--- Supplied information ---

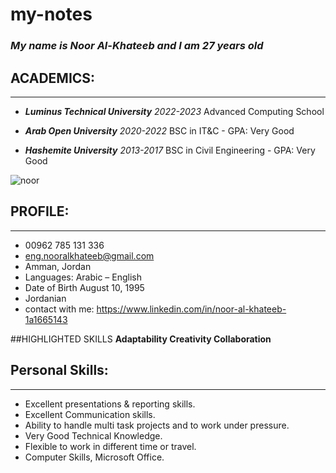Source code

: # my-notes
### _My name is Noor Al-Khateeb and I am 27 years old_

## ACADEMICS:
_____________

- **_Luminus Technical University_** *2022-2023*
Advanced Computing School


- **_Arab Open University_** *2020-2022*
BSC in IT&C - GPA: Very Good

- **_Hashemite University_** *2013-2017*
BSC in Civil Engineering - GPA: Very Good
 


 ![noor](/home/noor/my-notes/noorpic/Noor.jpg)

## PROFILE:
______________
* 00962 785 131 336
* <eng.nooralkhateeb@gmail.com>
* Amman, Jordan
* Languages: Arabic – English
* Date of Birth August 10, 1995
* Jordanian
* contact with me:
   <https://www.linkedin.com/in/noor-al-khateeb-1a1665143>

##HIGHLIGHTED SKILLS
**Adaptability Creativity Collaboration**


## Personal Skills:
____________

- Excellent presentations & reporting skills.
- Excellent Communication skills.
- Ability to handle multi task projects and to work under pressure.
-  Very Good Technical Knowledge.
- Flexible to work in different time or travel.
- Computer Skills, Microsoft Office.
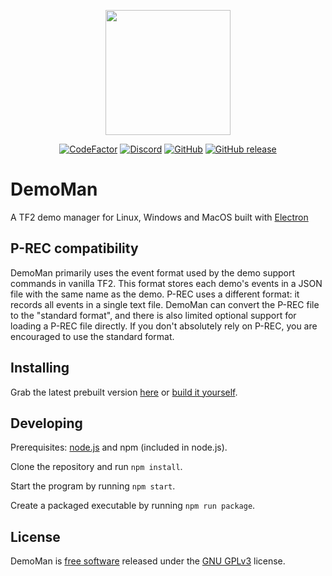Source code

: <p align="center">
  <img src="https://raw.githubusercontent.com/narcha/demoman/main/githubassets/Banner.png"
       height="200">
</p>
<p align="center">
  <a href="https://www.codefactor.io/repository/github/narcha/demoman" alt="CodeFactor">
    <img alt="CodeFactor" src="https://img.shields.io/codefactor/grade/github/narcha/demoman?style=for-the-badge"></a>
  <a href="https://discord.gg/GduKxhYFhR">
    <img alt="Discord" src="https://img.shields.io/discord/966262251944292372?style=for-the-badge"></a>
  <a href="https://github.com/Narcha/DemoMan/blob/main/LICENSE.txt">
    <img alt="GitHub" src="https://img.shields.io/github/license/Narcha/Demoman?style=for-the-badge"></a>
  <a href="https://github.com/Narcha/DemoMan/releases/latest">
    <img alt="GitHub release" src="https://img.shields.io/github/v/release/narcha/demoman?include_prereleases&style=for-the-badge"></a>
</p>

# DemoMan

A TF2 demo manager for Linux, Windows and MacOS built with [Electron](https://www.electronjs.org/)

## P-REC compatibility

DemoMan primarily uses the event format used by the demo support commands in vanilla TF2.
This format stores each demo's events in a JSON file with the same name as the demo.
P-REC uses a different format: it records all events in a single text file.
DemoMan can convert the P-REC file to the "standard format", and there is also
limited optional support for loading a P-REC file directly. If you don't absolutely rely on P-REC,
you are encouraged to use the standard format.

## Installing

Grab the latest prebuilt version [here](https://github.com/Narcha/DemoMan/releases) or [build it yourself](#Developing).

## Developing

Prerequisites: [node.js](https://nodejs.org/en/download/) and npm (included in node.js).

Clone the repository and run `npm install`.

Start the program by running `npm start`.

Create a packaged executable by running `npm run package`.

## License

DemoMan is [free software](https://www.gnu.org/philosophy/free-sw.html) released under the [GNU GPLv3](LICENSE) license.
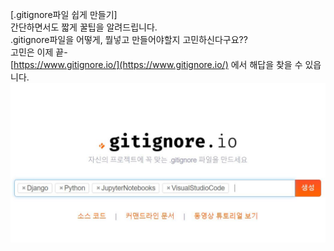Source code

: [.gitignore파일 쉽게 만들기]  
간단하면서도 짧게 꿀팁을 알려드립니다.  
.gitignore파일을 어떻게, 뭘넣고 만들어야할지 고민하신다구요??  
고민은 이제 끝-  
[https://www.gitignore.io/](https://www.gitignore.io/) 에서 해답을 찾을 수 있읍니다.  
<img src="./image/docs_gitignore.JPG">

---

▶ Work order:
From the first line to the last, return the records exactly and leave the pictures behind.

▶ Output:
Source code

: # my-notes
### _My name is Noor Al-Khateeb and I am 27 years old_

## ACADEMICS:
_____________

- **_Luminus Technical University_** *2022-2023*
Advanced Computing School


- **_Arab Open University_** *2020-2022*
BSC in IT&C - GPA: Very Good

- **_Hashemite University_** *2013-2017*
BSC in Civil Engineering - GPA: Very Good
 


 ![noor](/home/noor/my-notes/noorpic/Noor.jpg)

## PROFILE:
______________
* 00962 785 131 336
* <eng.nooralkhateeb@gmail.com>
* Amman, Jordan
* Languages: Arabic – English
* Date of Birth August 10, 1995
* Jordanian
* contact with me:
   <https://www.linkedin.com/in/noor-al-khateeb-1a1665143>

##HIGHLIGHTED SKILLS
**Adaptability Creativity Collaboration**


## Personal Skills:
____________

- Excellent presentations & reporting skills.
- Excellent Communication skills.
- Ability to handle multi task projects and to work under pressure.
-  Very Good Technical Knowledge.
- Flexible to work in different time or travel.
- Computer Skills, Microsoft Office.
Source code

: <p align="center">
  <img src="https://raw.githubusercontent.com/narcha/demoman/main/githubassets/Banner.png"
       height="200">
</p>
<p align="center">
  <a href="https://www.codefactor.io/repository/github/narcha/demoman" alt="CodeFactor">
    <img alt="CodeFactor" src="https://img.shields.io/codefactor/grade/github/narcha/demoman?style=for-the-badge"></a>
  <a href="https://discord.gg/GduKxhYFhR">
    <img alt="Discord" src="https://img.shields.io/discord/966262251944292372?style=for-the-badge"></a>
  <a href="https://github.com/Narcha/DemoMan/blob/main/LICENSE.txt">
    <img alt="GitHub" src="https://img.shields.io/github/license/Narcha/Demoman?style=for-the-badge"></a>
  <a href="https://github.com/Narcha/DemoMan/releases/latest">
    <img alt="GitHub release" src="https://img.shields.io/github/v/release/narcha/demoman?include_prereleases&style=for-the-badge"></a>
</p>

# DemoMan

A TF2 demo manager for Linux, Windows and MacOS built with [Electron](https://www.electronjs.org/)

## P-REC compatibility

DemoMan primarily uses the event format used by the demo support commands in vanilla TF2.
This format stores each demo's events in a JSON file with the same name as the demo.
P-REC uses a different format: it records all events in a single text file.
DemoMan can convert the P-REC file to the "standard format", and there is also
limited optional support for loading a P-REC file directly. If you don't absolutely rely on P-REC,
you are encouraged to use the standard format.

## Installing

Grab the latest prebuilt version [here](https://github.com/Narcha/DemoMan/releases) or [build it yourself](#Developing).

## Developing

Prerequisites: [node.js](https://nodejs.org/en/download/) and npm (included in node.js).

Clone the repository and run `npm install`.

Start the program by running `npm start`.

Create a packaged executable by running `npm run package`.

## License

DemoMan is [free software](https://www.gnu.org/philosophy/free-sw.html) released under the [GNU GPLv3](LICENSE) license.
Source code

: [.gitignore파일 쉽게 만들기]  
간단하면서도 짧게 꿀팁을 알려드립니다.  
.gitignore파일을 어떻게, 뭘넣고 만들어야할지 고민하신다구요??  
고민은 이제 끝-  
[https://www.gitignore.io/](https://www.gitignore.io/) 에서 해답을 찾을 수 있읍니다.  
<img src="./image/docs_gitignore.JPG">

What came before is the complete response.